2. Whether the Transfer of Property Act as a whole or Section 54 of that Act was extended in its application to the area administered by the Corporation of the City of Lahore, and if so when?
8. Some evidence on the above issues was recorded by the Senior Sub-Judge, Delhi, and some documents were also filed. The Senior Sub-Judge in his report said that the counsel for the defendants appellants did not contest the proposition that Sections 54, 107 and 123 of the Transfer of Property Act had been extended to the area falling within the municipality of Lahore before the Corporation of the City of Lahore was cerated. On 26th of February, 1946, under notification No. 305 St, it notified that the Governor of Punjab was pleased to extend the provisions of these three sections to such areas included within the area now administered by the Corporation of the City of Lahore as were not included within the Municipality of Lahore of the 27th of April, 1935. (Vide 1946 L. L. T., Part V, 'page 36).

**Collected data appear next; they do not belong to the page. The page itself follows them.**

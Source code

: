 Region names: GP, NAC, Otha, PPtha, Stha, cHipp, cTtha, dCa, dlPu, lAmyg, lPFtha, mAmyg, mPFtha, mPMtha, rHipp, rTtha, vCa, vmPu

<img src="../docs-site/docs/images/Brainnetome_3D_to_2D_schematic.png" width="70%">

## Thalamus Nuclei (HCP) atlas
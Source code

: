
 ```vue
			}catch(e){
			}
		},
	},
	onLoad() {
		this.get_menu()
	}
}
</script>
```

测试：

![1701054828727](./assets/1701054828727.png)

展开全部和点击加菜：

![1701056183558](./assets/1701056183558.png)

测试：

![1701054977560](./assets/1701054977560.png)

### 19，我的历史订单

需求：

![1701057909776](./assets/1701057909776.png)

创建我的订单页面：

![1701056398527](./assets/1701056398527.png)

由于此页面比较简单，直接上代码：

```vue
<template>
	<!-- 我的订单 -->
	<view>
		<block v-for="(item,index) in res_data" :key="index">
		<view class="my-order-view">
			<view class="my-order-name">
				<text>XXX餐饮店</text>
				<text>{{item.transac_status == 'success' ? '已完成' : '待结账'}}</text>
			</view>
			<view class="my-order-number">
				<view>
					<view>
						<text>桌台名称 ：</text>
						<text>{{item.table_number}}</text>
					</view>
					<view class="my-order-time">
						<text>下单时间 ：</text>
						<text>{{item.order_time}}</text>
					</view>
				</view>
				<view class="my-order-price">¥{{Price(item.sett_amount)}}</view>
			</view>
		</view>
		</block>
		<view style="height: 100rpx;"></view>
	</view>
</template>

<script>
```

He found that the whole area administered by the Corporation of the City of Lahore was subject to the provisions of these three sections of the Transfer of Property Act, at the latest on 26th of February, 1946, but he was not in a position to state from the available evidence as to when these sections were extended to the area of Lahore City. He, however, found that the revenue estate of Model Town, Lahore, bearing had-bast No. 185, formed part of the area administered by the Corporation of the City of Lahore but not the entire Model Town locality. He referred to Exhibits R. W. 3/1' and R. W. 4/1. Finally, the Senior Sub-Judge expressed the opinion that the evidence on the record did not justify the conclusion that all or any of the sections of the Transfer of Property Act applied to the house in dispute on 3rd of March, 1947.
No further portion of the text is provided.